How to get a valid International Driving Permit for Japan
For Japan, go straight to your home country's authorized issuer before you travel — the permit generally cannot be issued once you are already in Japan:
- United States — AAA: $20 plus photos, at any AAA branch (walk-in, often same day) or by mail. You do not need to be a AAA member.
- Canada — CAA: CA$32 (fee updated December 2025), at CAA stores or by mail.
- United Kingdom — PayPoint shops: £5.50 over the counter with your photocard licence and a passport photo.
- Singapore — AAS, Australia — state auto clubs, India — RTOs, and most other 1949 signatories through their national automobile association.
If your licence is from Germany, France, Switzerland, Belgium, Monaco or Taiwan, your country does not issue 1949 permits. Instead, get an official Japanese translation of your licence from the Japan Automobile Federation (JAF) — around ¥4,000–¥6,000, orderable online before your trip or from JAF offices in Japan — and carry it together with your original licence and passport. It is valid for driving for up to one year from your date of entry. (Estonia used to be on this list but has issued its own 1949 Geneva permits since 2021.)

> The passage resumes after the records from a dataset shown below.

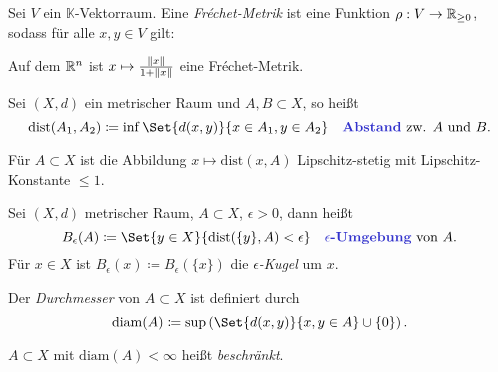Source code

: \documentclass{cheat-sheet}
\newcommand{\K}{\mathbb{K}}
\newcommand{\dist}{\mathrm{dist}} %
\newcommand{\diam}{\mathrm{diam}} %
\begin{document}

\begin{defn}
  Sei $V$ ein $\K$-Vektorraum. Eine \emph{Fréchet-Metrik} ist eine Funktion $\rho : V \to \mathbb{R}_{\geq 0}$, sodass für alle $x, y \in V$ gilt:
  \begin{itemize}
  \end{itemize}
\end{defn}

\begin{bsp}
  Auf dem $\mathbb{R}^n$ ist $x \mapsto \tfrac{\lVert x\rVert}{1 + \lVert x\rVert}$ eine Fréchet-Metrik.
\end{bsp}

\begin{defn}
  Sei $(X, d)$ ein metrischer Raum und $A, B \subset X$, so heißt
  \[ \dist(A_1, A_2) \coloneqq \inf \Set{ d(x,y) }{ x \in A_1, y \in A_2 } \quad \text{\emph{Abstand} zw. $A$ und $B$.} \]
\end{defn}


\begin{bem}
  Für $A \subset X$ ist die Abbildung $x \mapsto \dist(x, A)$ Lipschitz-stetig mit Lipschitz-Konstante $\leq 1$.
\end{bem}

\begin{defn}
  Sei $(X, d)$ metrischer Raum, $A \subset X$, $\epsilon > 0$, dann heißt
  \[ B_\epsilon(A) \coloneqq \Set{ y \in X }{ \dist(\{ y \}, A) < \epsilon} \quad \text{\emph{$\epsilon$-Umgebung} von $A$.} \]
  Für $x \in X$ ist $B_\epsilon(x) \coloneqq B_\epsilon(\{ x \})$ die \emph{$\epsilon$-Kugel} um $x$.
\end{defn}

\begin{defn}
  Der \emph{Durchmesser} von $A \subset X$ ist definiert durch
  \[ \diam(A) \coloneqq \sup \left( \Set{ d(x, y) }{ x, y \in A } \cup \{ 0 \} \right). \]
\end{defn}

\begin{defn}
  $A {\subset} X$ mit $\diam(A) < \infty$ heißt \emph{beschränkt}.
\end{defn}
\end{document}
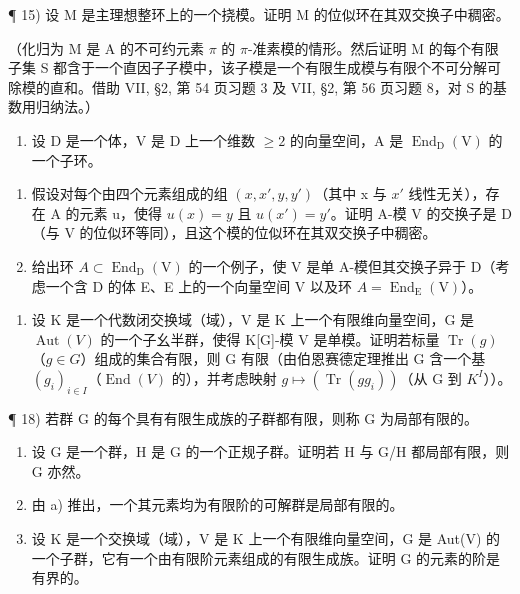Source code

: ¶ 15) 设 M 是主理想整环上的一个挠模。证明 M 的位似环在其双交换子中稠密。

（化归为 M 是 A 的不可约元素 \(\pi\) 的 \(\pi\)-准素模的情形。然后证明 M 的每个有限子集 S 都含于一个直因子子模中，该子模是一个有限生成模与有限个不可分解可除模的直和。借助 VII, §2, 第 54 页习题 3 及 VII, §2, 第 56 页习题 8，对 S 的基数用归纳法。）

\begin{enumerate}
\def\labelenumi{\arabic{enumi})}
\setcounter{enumi}{15}
\tightlist
\item
  设 D 是一个体，V 是 D 上一个维数 \(\geqslant 2\) 的向量空间，A 是 \(\operatorname{End}_{\mathrm{D}}(\mathrm{V})\) 的一个子环。
\end{enumerate}

\begin{enumerate}
\def\labelenumi{\alph{enumi})}
\item
  假设对每个由四个元素组成的组 \((x, x', y, y')\)（其中 x 与 \(x'\) 线性无关），存在 A 的元素 u，使得 \(u(x) = y\) 且 \(u(x') = y'\)。证明 A-模 V 的交换子是 D（与 V 的位似环等同），且这个模的位似环在其双交换子中稠密。
\item
  给出环 \(A \subset \operatorname{End}_{\mathrm{D}}(\mathrm{V})\) 的一个例子，使 V 是单 A-模但其交换子异于 D（考虑一个含 D 的体 E、E 上的一个向量空间 V 以及环 \(A = \operatorname{End}_{\mathrm{E}}(\mathrm{V})\)）。
\end{enumerate}

\begin{enumerate}
\def\labelenumi{\arabic{enumi})}
\setcounter{enumi}{16}
\tightlist
\item
  设 K 是一个代数闭交换域（域），V 是 K 上一个有限维向量空间，G 是 \(\operatorname{Aut}(V)\) 的一个子幺半群，使得 K{[}G{]}-模 V 是单模。证明若标量 \(\operatorname{Tr}(g)\)（\(g \in G\)）组成的集合有限，则 G 有限（由伯恩赛德定理推出 G 含一个基 \((g_{i})_{i \in I}\)（\(\operatorname{End}(V)\) 的），并考虑映射 \(g \mapsto (\operatorname{Tr}(gg_{i}))\)（从 G 到 \(K^{I}\)））。
\end{enumerate}

¶ 18) 若群 G 的每个具有有限生成族的子群都有限，则称 G 为局部有限的。

\begin{enumerate}
\def\labelenumi{\alph{enumi})}
\item
  设 G 是一个群，H 是 G 的一个正规子群。证明若 H 与 G/H 都局部有限，则 G 亦然。
\item
  由 a) 推出，一个其元素均为有限阶的可解群是局部有限的。
\item
  设 K 是一个交换域（域），V 是 K 上一个有限维向量空间，G 是 Aut(V) 的一个子群，它有一个由有限阶元素组成的有限生成族。证明 G 的元素的阶是有界的。
\end{enumerate}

Our own service is a privately issued International Driving Permit translation and is not valid for Japan — we say so plainly because pretending otherwise gets travellers turned away at rental counters. It does work for 150+ other destinations that accept privately issued 1949-format permits; see the full country list or read what the document actually is.
Renting a car in Japan
Japanese rental companies check documents more carefully than almost anywhere else. At Toyota Rent a Car, Times Car Rental, Nippon Rent-A-Car, Orix and Nissan Rent a Car desks — including the big airport branches at Narita, Haneda, Kansai and New Chitose — staff will physically inspect your International Driving Permit, check the issuing body, the 1949 Geneva wording on the cover, and the issue date. A permit from a private website fails this check and the desk will refuse the car, even if you prepaid.
- Bring your permit + original licence + passport. All three are checked, every time.

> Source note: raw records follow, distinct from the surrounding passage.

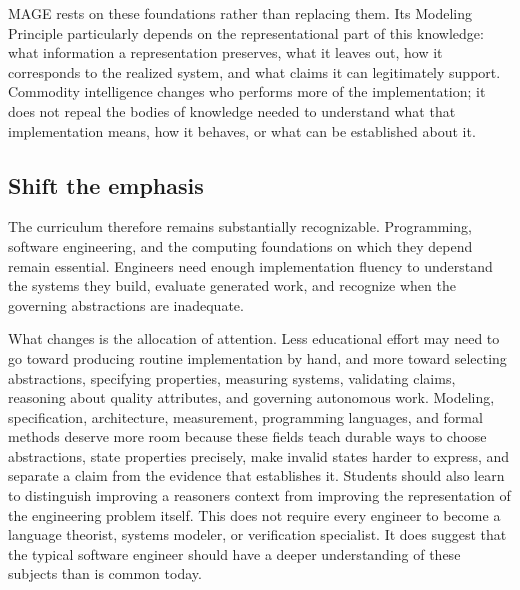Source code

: 
MAGE rests on these foundations rather than replacing them. Its Modeling Principle particularly depends on the representational part of this knowledge: what information a representation preserves, what it leaves out, how it corresponds to the realized system, and what claims it can legitimately support. Commodity intelligence changes who performs more of the implementation; it does not repeal the bodies of knowledge needed to understand what that implementation means, how it behaves, or what can be established about it.

\subsection{Shift the emphasis}\label{heading:shift-the-emphasis}


The curriculum therefore remains substantially recognizable. Programming, software engineering, and the computing foundations on which they depend remain essential. Engineers need enough implementation fluency to understand the systems they build, evaluate generated work, and recognize when the governing abstractions are inadequate.


What changes is the allocation of attention. Less educational effort may need to go toward producing routine implementation by hand, and more toward selecting abstractions, specifying properties, measuring systems, validating claims, reasoning about quality attributes, and governing autonomous work. Modeling, specification, architecture, measurement, programming languages, and formal methods deserve more room because these fields teach durable ways to choose abstractions, state properties precisely, make invalid states harder to express, and separate a claim from the evidence that establishes it. Students should also learn to distinguish improving a reasoner\textquotesingle s context from improving the representation of the engineering problem itself. This does not require every engineer to become a language theorist, systems modeler, or verification specialist. It does suggest that the typical software engineer should have a deeper understanding of these subjects than is common today.

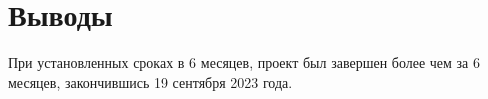 \chapter{Выводы}

При установленных сроках в 6 месяцев, проект был завершен более чем за 6 месяцев, закончившись 19 сентября 2023 года.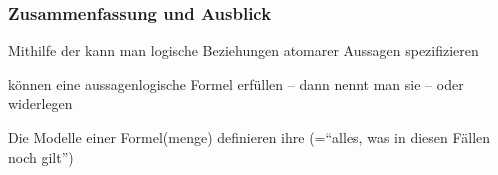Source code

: \documentclass[onlymath]{beamer}
\begin{document}
\begin{frame}\frametitle{Zusammenfassung und Ausblick}

Mithilfe der  kann man logische Beziehungen atomarer Aussagen spezifizieren
\bigskip

 können eine aussagenlogische Formel erfüllen -- dann nennt man sie  -- oder widerlegen
\bigskip

Die Modelle einer Formel(menge) definieren ihre 
(="`alles, was in diesen Fällen noch gilt"')\bigskip


\end{frame}
\end{document}

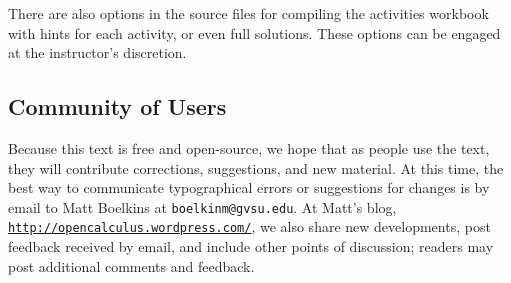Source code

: There are also options in the source files for compiling the activities workbook with hints for each activity, or even full solutions.  These options can be engaged at the instructor's discretion.



\subsection*{Community of Users}

Because this text is free and open-source, we hope that as people use the text, they will contribute corrections, suggestions, and new material.  At this time, the best way to communicate typographical errors or suggestions for changes is by email to Matt Boelkins at \texttt{boelkinm@gvsu.edu}.  At Matt's blog, \href{http://opencalculus.wordpress.com/}{\texttt{http://opencalculus.wordpress.com/}}, we also share new developments, post feedback received by email, and include other points of discussion; readers may post additional comments and feedback.





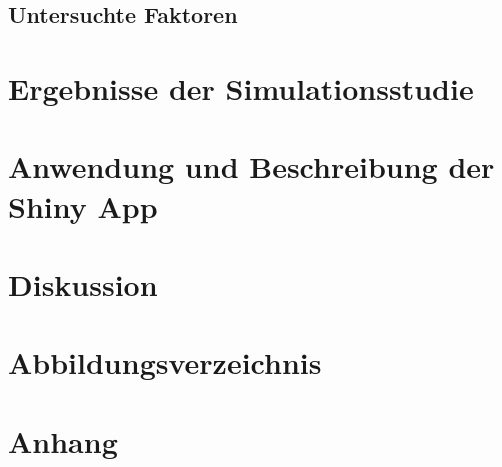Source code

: \documentclass[12pt]{article}\usepackage[]{graphicx}\usepackage[]{color}
\begin{document}
\subsection{Untersuchte Faktoren}

\section{Ergebnisse der Simulationsstudie}
\section{Anwendung und Beschreibung der Shiny App}
\section{Diskussion}
\newpage



\section{Abbildungsverzeichnis}
\section{Anhang}
\end{document}
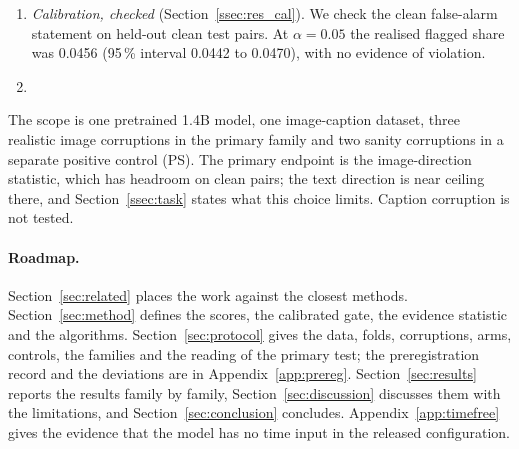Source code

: \begin{enumerate}
but is near chance on JPEG and Gaussian noise (0.561 and 0.503).
On noise it is below a one-pass score without finetuning (0.607; the marginal 95\,\% intervals, 0.493--0.513 and 0.597--0.618, do
not overlap; no paired test was run), and on JPEG the two overlap (0.561, 0.547--0.575, against 0.581, 0.569--0.593).
In the preregistered comparison it is below a texture score whose sign was chosen on the same items (0.756 and 0.768), so the
preregistered falsifier for the score was met.
\item \emph{Calibration, checked} (Section~\ref{ssec:res_cal}). We check the clean false-alarm statement on held-out clean test
pairs.
At $\alpha=0.05$ the realised flagged share was 0.0456 (95\,\% interval 0.0442 to 0.0470), with no evidence of violation.
\item {}
\end{enumerate}
The scope is one pretrained 1.4B model, one image-caption dataset, three realistic image corruptions in the primary family and
two sanity corruptions in a separate positive control (PS).
The primary endpoint is the image-direction statistic, which has headroom on clean pairs; the text direction is near ceiling
there, and Section~\ref{ssec:task} states what this choice limits.
Caption corruption is not tested.


\paragraph{Roadmap.}
Section~\ref{sec:related} places the work against the closest methods.
Section~\ref{sec:method} defines the scores, the calibrated gate, the evidence statistic and the algorithms.
Section~\ref{sec:protocol} gives the data, folds, corruptions, arms, controls, the families and the reading of the primary test;
the preregistration record and the deviations are in Appendix~\ref{app:prereg}.
Section~\ref{sec:results} reports the results family by family, Section~\ref{sec:discussion} discusses them with the limitations,
and Section~\ref{sec:conclusion} concludes.
Appendix~\ref{app:timefree} gives the evidence that the model has no time input in the released configuration.
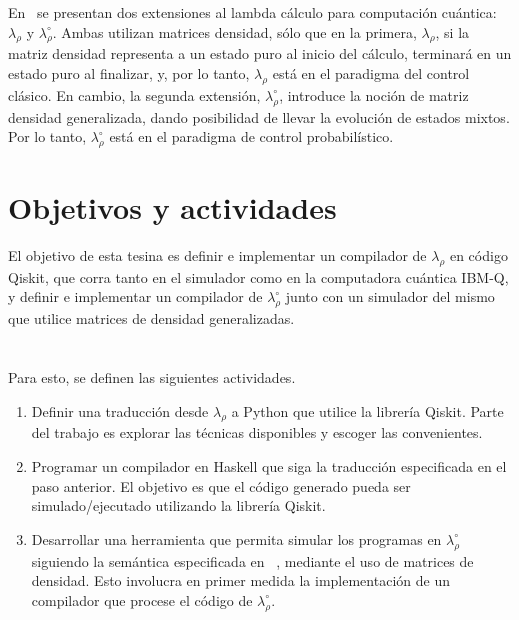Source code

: \documentclass[a4paper]{article}
\begin{document}
En~\cite{DiazcaroAPLAS17} se presentan dos extensiones al lambda cálculo para
computación cuántica: $\lambda_\rho$ y $\lambda_\rho^\circ$. Ambas utilizan
matrices densidad, sólo que en la primera, $\lambda_\rho$, si la matriz densidad representa a un
estado puro al inicio del cálculo, terminará en un estado puro al finalizar, y,
por lo tanto, $\lambda_\rho$ está en el paradigma del control clásico. En
cambio, la segunda extensión, $\lambda_\rho^\circ$, introduce la noción de
matriz densidad generalizada, dando posibilidad de llevar la evolución de
estados mixtos. Por lo tanto, $\lambda_\rho^\circ$ está en el paradigma de
control probabilístico.


\section*{Objetivos y actividades}
El objetivo de esta tesina es definir e implementar un compilador de
$\lambda_\rho$ en código Qiskit, que corra tanto en el simulador como en la
computadora cuántica IBM-Q, y definir e implementar un compilador de
$\lambda_\rho^\circ$ junto con un simulador del mismo que utilice matrices de densidad generalizadas.
\\
\\
\\
\newline
\newline
\newline
\newline
\newline
\newline
Para esto, se definen las siguientes actividades.
\begin{enumerate}
\item\label{it:trad} Definir una traducción desde $\lambda_\rho$ a
  Python que utilice la librería Qiskit. Parte del trabajo es explorar las técnicas disponibles y escoger las convenientes.
\item\label{it:lamrho} Programar un compilador en Haskell que siga la traducción especificada en el paso anterior. El objetivo es que el código generado pueda ser simulado/ejecutado utilizando la librería Qiskit.
\item\label{it:lamrhoc} Desarrollar una herramienta que permita simular los programas en $\lambda_\rho^\circ$ siguiendo la semántica especificada en ~\cite{DiazcaroAPLAS17}, mediante el uso de matrices de densidad. Esto involucra en primer medida la implementación de un compilador que procese el código de $\lambda_\rho^\circ$.
\end{enumerate}
\end{document}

- Your permit must be less than one year old (1949 permits are valid one year from issue) — and note that if you live in Japan long-term, you can only drive on the permit for up to one year from entry.
- Minimum rental age is generally 18 with a full licence; an ETC card for expressway tolls is worth adding at the counter.

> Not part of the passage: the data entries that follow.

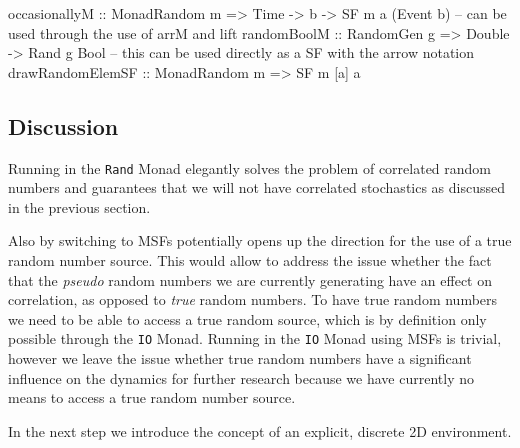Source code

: \begin{HaskellCode}
occasionallyM :: MonadRandom m => Time -> b -> SF m a (Event b)
-- can be used through the use of arrM and lift
randomBoolM :: RandomGen g => Double -> Rand g Bool
-- this can be used directly as a SF with the arrow notation
drawRandomElemSF :: MonadRandom m => SF m [a] a
\end{HaskellCode}

\subsection{Discussion} 
Running in the \texttt{Rand} Monad elegantly solves the problem of correlated random numbers and guarantees that we will not have correlated stochastics as discussed in the previous section. 

Also by switching to MSFs potentially opens up the direction for the use of a true random number source. This would allow to address the issue whether the fact that the \textit{pseudo} random numbers we are currently generating have an effect on correlation, as opposed to \textit{true} random numbers. To have true random numbers we need to be able to access a true random source, which is by definition only possible through the \texttt{IO} Monad. Running in the \texttt{IO} Monad using MSFs is trivial, however we leave the issue whether true random numbers have a significant influence on the dynamics for further research because we have currently no means to access a true random number source.

In the next step we introduce the concept of an explicit, discrete 2D environment.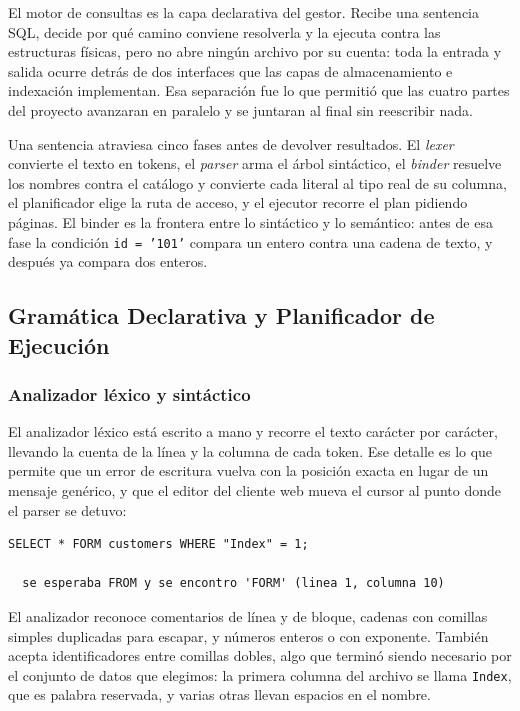 \documentclass[a4paper,12pt]{article}
\begin{document}
El motor de consultas es la capa declarativa del gestor. Recibe una sentencia
SQL, decide por qué camino conviene resolverla y la ejecuta contra las
estructuras físicas, pero no abre ningún archivo por su cuenta: toda la entrada
y salida ocurre detrás de dos interfaces que las capas de almacenamiento e
indexación implementan. Esa separación fue lo que permitió que las cuatro
partes del proyecto avanzaran en paralelo y se juntaran al final sin reescribir
nada.

Una sentencia atraviesa cinco fases antes de devolver resultados. El
\textit{lexer} convierte el texto en tokens, el \textit{parser} arma el árbol
sintáctico, el \textit{binder} resuelve los nombres contra el catálogo y
convierte cada literal al tipo real de su columna, el planificador elige la
ruta de acceso, y el ejecutor recorre el plan pidiendo páginas. El binder es la
frontera entre lo sintáctico y lo semántico: antes de esa fase la condición
\texttt{id = '101'} compara un entero contra una cadena de texto, y después ya
compara dos enteros.

\subsection{Gramática Declarativa y Planificador de Ejecución}

\subsubsection{Analizador léxico y sintáctico}

El analizador léxico está escrito a mano y recorre el texto carácter por
carácter, llevando la cuenta de la línea y la columna de cada token. Ese detalle
es lo que permite que un error de escritura vuelva con la posición exacta en
lugar de un mensaje genérico, y que el editor del cliente web mueva el cursor
al punto donde el parser se detuvo:

\begin{lstlisting}[caption={Error de sintaxis con posición}]
SELECT * FORM customers WHERE "Index" = 1;

  se esperaba FROM y se encontro 'FORM' (linea 1, columna 10)
\end{lstlisting}

El analizador reconoce comentarios de línea y de bloque, cadenas con comillas
simples duplicadas para escapar, y números enteros o con exponente. También
acepta identificadores entre comillas dobles, algo que terminó siendo necesario
por el conjunto de datos que elegimos: la primera columna del archivo se llama
\texttt{Index}, que es palabra reservada, y varias otras llevan espacios en el
nombre.
\end{document}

- Book the rental before you fly, but sort the permit first — AAA and CAA can take time by mail, and JAF translations are faster to order online in advance.
Japan road rules tourists should know
Japan drives on the left. Speed limits are low by Western standards: typically 40 km/h in cities, 60 km/h on rural roads, and 100 km/h on expressways (up to 120 km/h on stretches of the Shin-Tomei and Tohoku Expressways). Speed cameras are everywhere and enforcement is automated.
- Alcohol: effectively zero. The limit is 0.03% BAC (0.15 mg/L breath) — one drink can put you over. Penalties reach ¥1,000,000 and up to five years' imprisonment, and passengers and even the person who served you alcohol can be prosecuted.
- Driving without a valid licence and International Driving Permit is a crime, not a ticket: up to ¥300,000 in fines for unlicensed driving, with penalties for serious cases reaching ¥500,000 or up to three years in prison. An invalid private permit counts as driving unlicensed.
- Expressway tolls are significant (Tokyo–Osaka runs well over ¥10,000) — use an ETC card.
- Emergency numbers: 110 for police, 119 for ambulance and fire.
- Any accident, however minor, must be reported to police before insurance will respond.